President Bush Continues To Call On Congress To Further Reduce Economic Uncertainty By Making His Tax Relief Permanent.

President Bush believes the most important action to ensure the long-term health of our economy is to make sure the tax relief that is now in place is made permanent. The 2001 and 2003 tax cuts are set to expire in less than three years. If Congress allows that to happen, 116 million taxpayers will see their taxes go up by $1,800 on average, and we will see an end to many of the measures that have helped our economy grow – including the 10 percent individual income tax bracket, reductions in the marriage penalty, the expansion of the child tax credit, and reduced rates on regular income, capital gains, and dividends.
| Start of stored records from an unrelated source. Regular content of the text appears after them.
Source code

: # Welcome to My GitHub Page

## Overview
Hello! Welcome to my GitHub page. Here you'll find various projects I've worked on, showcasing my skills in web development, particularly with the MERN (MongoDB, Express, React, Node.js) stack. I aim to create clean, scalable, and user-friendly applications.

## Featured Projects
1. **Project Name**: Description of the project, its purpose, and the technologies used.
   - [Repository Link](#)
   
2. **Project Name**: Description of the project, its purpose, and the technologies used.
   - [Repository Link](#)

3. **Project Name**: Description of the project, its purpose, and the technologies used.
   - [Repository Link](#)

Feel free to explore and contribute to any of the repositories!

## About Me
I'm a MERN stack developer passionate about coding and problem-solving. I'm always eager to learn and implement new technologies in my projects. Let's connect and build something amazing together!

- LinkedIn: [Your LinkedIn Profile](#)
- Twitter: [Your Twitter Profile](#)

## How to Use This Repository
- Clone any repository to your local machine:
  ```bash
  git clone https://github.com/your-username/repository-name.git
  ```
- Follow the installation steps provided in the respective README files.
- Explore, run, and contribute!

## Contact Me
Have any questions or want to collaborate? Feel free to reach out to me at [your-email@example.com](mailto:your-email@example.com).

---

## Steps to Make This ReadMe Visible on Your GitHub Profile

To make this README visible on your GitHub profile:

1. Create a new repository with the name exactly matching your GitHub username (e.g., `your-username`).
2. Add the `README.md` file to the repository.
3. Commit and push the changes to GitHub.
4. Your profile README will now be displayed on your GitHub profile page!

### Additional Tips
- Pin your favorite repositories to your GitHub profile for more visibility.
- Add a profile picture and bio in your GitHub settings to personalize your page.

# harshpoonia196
Perr discoverd that MSN has a cached copy of that page (dated 3/8/2008) that includes the animation and text. This morning, I used WebCite to make a copy of the MSN copy. (The WebCite copy does not do a good job of retaining the layout of the original, but the Flash animation is there and viewable as is the text paragraph and should remain there even after MSN removes its cached copy.)

I checked the Internet Archive, but the most recent snapshot of www.whitehouse.gov/infocus/economy/ as of this morning is June 7, 2007. I did some Google searching and was not able to locate the Flash animation, but I was able to locate a series, of nearly identical ones:

If Google is an accurate way to judge the content of whitehouse.gov, it would appear that, the White House has maintained earlier versions of this animation but has not preserved this more recent one. But, we do not know how accurate or comprehensive or current Google is.

I also browsed the White House News releases for March 2008 page, because it appeared that similar information had migrated to various “Fact Sheets.” Indeed, the text paragraph is in the March 7, 2008 Fact Sheet: Taking Responsible Action to Keep Our Economy Growing. I was not able to find a link to the animations, however.

This brings me to the question: “Can we identify or verify or prevent government website scrubbing?” My own tentative conclusions are:

  • We cannot prevent the government from changing its own websites, so we cannot prevent “scrubbing.”
  • We can verify that a site has changed, but currently our tools are limited to a) commercial web crawlers (like google, MSN and Internet Archive, and b) individuals who regularly monitor websites, and c) web crawlers created by libraries using their own tools or those provided by others (such as Archive-it).
  • While tools exist to monitor changes in a web site (e.g., Change Detection), I don’t believe that we can use these to look for significant (e.g., loss-of-information) alterations.

What conclusions can we draw from all this? Since we do not know how commercial indexers such as Google and MSN work and what their criteria are and since they do not have preservation as a mission, we can hardly rely on them. While this particular example may be trivial in itself, it demonstrates that government information in the digital age, the “e-government” age, is volatile and fragile and that we do not have a system in place that is as reliable for digital content as the FDLP libraries were for non-digital content. While it is hard to imagine a system that would be robust enough to catch every single digital bit of government information from every agency for all time, it is possible to imagine a system that would capture much more than we do now.

That leads me to a conclusion that we at FGI have long advocated: Libraries should be building collections of digital government information and GPO should facilitate this by depositing government information in FDLP libraries. If libraries created collections that could be text-mined by scholars and researchers, it would be possible to better audit, analyze, and preserve government information and make it more difficult for information to be scrubbed without being discovered and exposed. Indeed, it would remove, to some extent, the motivation to “scrub” if it was well know that the information was preserved and easily discoverable.

The question we should be asking ourselves is: How much are we losing every day? The task is too big for any one library or any one government agency (i.e., GPO). And it is not a task that commercial entities like Google and MSN are likely to take on.